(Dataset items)
========================================================================

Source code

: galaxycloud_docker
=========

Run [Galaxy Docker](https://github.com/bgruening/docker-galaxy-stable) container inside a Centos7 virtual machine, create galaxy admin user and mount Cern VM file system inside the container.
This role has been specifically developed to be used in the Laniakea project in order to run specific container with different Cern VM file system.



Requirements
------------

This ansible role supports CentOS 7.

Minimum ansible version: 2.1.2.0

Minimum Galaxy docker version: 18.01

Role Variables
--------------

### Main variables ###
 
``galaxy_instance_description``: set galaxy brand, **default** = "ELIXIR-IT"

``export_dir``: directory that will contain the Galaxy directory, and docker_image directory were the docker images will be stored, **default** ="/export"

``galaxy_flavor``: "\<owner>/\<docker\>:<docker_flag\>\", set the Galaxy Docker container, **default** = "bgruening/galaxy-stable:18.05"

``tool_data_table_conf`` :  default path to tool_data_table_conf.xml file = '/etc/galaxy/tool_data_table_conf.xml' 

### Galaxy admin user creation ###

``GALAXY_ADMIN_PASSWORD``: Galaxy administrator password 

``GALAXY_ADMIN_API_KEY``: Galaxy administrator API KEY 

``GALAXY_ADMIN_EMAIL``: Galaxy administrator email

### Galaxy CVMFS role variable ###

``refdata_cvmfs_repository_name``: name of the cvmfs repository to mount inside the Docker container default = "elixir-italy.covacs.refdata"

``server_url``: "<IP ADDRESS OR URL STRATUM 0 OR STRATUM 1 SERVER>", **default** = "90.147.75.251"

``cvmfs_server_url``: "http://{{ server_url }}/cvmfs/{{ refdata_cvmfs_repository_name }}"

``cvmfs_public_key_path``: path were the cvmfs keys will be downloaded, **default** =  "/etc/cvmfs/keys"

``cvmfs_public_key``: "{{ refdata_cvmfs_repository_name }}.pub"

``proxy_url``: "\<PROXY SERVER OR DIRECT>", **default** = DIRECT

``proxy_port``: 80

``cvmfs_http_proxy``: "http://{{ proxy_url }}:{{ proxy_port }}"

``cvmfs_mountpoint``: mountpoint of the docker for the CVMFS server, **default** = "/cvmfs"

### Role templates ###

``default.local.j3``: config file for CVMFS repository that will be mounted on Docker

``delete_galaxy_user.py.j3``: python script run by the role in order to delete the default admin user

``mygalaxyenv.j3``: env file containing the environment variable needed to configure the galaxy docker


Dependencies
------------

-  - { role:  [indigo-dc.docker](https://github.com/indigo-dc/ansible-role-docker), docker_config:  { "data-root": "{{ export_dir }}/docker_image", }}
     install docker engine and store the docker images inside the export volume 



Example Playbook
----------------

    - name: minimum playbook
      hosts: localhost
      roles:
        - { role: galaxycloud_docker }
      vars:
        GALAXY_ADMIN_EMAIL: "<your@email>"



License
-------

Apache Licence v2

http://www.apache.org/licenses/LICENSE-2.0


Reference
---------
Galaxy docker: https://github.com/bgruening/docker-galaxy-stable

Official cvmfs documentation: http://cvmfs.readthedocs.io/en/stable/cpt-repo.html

========================================================================

— Work instruction —
Exact copies of the lines from the start of the data up to the line holding "set the Galaxy", both included, are all that is needed.

— Answer space —
Source code

: galaxycloud_docker
=========

Run [Galaxy Docker](https://github.com/bgruening/docker-galaxy-stable) container inside a Centos7 virtual machine, create galaxy admin user and mount Cern VM file system inside the container.
This role has been specifically developed to be used in the Laniakea project in order to run specific container with different Cern VM file system.



Requirements
------------

This ansible role supports CentOS 7.

Minimum ansible version: 2.1.2.0

Minimum Galaxy docker version: 18.01

Role Variables
--------------

### Main variables ###
 
``galaxy_instance_description``: set galaxy brand, **default** = "ELIXIR-IT"

``export_dir``: directory that will contain the Galaxy directory, and docker_image directory were the docker images will be stored, **default** ="/export"

``galaxy_flavor``: "\<owner>/\<docker\>:<docker_flag\>\", set the Galaxy Docker container, **default** = "bgruening/galaxy-stable:18.05"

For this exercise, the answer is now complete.